#### ABOUT THIS TASK
Go through the data below and gather each line containing "robalb".

[Saved entries]

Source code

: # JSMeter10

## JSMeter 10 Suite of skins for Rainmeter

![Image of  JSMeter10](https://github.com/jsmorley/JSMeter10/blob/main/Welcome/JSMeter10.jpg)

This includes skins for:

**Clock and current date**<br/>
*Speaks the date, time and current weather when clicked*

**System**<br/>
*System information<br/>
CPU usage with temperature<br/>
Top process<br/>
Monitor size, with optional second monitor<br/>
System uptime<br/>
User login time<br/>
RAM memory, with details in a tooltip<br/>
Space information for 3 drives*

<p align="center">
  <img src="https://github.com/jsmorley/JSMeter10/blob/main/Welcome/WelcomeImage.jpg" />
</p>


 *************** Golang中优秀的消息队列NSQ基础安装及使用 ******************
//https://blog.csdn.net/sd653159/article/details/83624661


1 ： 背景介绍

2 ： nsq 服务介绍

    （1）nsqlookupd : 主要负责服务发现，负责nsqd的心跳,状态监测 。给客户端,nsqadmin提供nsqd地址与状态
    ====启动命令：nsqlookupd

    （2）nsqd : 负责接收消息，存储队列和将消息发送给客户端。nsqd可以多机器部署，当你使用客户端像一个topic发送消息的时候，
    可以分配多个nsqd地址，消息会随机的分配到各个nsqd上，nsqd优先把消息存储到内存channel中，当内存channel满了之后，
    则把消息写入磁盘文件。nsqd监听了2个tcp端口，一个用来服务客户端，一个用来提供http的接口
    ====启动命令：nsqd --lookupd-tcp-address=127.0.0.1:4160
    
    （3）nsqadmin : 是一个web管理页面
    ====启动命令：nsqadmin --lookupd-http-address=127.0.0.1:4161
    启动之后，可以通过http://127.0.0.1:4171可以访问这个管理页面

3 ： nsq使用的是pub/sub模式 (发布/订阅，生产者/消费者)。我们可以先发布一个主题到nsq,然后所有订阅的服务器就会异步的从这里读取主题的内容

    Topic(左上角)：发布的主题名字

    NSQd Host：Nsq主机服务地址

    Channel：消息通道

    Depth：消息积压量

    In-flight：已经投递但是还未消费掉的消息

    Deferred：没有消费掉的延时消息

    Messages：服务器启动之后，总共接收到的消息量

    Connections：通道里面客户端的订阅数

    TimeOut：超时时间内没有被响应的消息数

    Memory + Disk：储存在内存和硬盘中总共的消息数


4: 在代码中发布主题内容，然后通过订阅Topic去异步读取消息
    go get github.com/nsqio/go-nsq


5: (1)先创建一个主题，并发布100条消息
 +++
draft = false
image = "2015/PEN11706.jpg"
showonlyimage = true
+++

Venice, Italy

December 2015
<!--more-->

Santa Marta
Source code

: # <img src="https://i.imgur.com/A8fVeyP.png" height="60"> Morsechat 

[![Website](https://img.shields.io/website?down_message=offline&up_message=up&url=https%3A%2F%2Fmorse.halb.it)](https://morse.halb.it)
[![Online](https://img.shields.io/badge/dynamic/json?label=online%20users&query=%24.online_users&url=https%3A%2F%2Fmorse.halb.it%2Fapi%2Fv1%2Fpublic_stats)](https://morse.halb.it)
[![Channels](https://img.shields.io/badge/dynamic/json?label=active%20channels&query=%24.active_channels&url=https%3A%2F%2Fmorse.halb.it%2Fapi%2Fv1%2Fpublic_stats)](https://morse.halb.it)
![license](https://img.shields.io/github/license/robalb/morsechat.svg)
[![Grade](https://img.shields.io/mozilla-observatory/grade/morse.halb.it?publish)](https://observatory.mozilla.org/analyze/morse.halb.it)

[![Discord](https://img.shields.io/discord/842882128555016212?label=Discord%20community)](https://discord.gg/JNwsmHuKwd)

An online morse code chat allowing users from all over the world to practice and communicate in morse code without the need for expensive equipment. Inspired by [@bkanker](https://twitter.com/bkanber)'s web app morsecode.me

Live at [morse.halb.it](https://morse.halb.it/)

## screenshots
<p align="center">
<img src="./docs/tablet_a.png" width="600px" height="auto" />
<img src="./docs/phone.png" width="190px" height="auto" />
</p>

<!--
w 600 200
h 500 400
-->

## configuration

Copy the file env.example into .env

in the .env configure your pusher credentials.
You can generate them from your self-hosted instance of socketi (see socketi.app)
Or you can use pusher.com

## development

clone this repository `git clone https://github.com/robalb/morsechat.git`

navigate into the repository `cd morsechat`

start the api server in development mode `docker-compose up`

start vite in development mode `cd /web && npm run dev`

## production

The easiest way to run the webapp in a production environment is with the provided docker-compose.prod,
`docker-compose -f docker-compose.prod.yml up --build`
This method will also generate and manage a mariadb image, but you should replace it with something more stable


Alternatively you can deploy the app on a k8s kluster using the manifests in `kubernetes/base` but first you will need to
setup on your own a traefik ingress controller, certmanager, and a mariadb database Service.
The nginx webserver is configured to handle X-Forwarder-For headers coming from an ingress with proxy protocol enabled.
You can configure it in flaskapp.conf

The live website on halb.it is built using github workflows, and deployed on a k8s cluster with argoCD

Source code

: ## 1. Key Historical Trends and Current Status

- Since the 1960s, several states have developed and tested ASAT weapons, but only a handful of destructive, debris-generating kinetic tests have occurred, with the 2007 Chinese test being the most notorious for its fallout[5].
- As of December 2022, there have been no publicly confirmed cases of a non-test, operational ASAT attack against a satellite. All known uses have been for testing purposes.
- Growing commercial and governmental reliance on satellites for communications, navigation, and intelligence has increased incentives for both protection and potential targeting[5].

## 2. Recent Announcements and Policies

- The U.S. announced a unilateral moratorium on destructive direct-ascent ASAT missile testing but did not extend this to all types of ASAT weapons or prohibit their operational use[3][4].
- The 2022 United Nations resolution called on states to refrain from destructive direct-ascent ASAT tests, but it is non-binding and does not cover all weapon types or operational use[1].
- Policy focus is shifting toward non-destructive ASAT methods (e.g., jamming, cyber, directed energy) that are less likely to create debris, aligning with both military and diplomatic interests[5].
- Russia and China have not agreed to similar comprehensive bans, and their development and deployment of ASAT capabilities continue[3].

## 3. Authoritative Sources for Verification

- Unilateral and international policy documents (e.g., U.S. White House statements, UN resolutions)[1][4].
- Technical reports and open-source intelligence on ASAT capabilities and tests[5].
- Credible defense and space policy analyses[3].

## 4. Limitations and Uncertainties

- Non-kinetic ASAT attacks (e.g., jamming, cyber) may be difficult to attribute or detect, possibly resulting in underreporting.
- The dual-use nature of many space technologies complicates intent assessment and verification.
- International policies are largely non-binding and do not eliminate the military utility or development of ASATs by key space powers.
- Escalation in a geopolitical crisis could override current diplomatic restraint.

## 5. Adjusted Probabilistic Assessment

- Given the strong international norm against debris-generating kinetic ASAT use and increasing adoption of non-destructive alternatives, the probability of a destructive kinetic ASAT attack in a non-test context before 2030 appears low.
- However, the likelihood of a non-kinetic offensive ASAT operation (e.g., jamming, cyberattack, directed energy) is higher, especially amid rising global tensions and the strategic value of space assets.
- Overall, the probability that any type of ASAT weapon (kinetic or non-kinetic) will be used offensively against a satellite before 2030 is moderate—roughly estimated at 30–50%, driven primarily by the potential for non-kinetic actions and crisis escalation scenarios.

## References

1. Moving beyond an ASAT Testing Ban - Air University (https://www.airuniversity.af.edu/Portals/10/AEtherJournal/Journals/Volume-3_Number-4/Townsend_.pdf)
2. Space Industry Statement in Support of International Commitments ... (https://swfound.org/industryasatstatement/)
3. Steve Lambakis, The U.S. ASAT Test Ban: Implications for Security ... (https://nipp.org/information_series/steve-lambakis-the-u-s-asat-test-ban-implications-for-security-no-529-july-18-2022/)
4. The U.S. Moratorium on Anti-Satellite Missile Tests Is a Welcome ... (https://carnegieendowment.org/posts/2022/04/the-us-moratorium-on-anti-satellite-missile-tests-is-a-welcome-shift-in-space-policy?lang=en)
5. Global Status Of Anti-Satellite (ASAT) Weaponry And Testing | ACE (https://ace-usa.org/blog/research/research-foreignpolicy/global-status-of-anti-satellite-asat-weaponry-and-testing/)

#### TASK RESULT
![license](https://img.shields.io/github/license/robalb/morsechat.svg)
clone this repository `git clone https://github.com/robalb/morsechat.git`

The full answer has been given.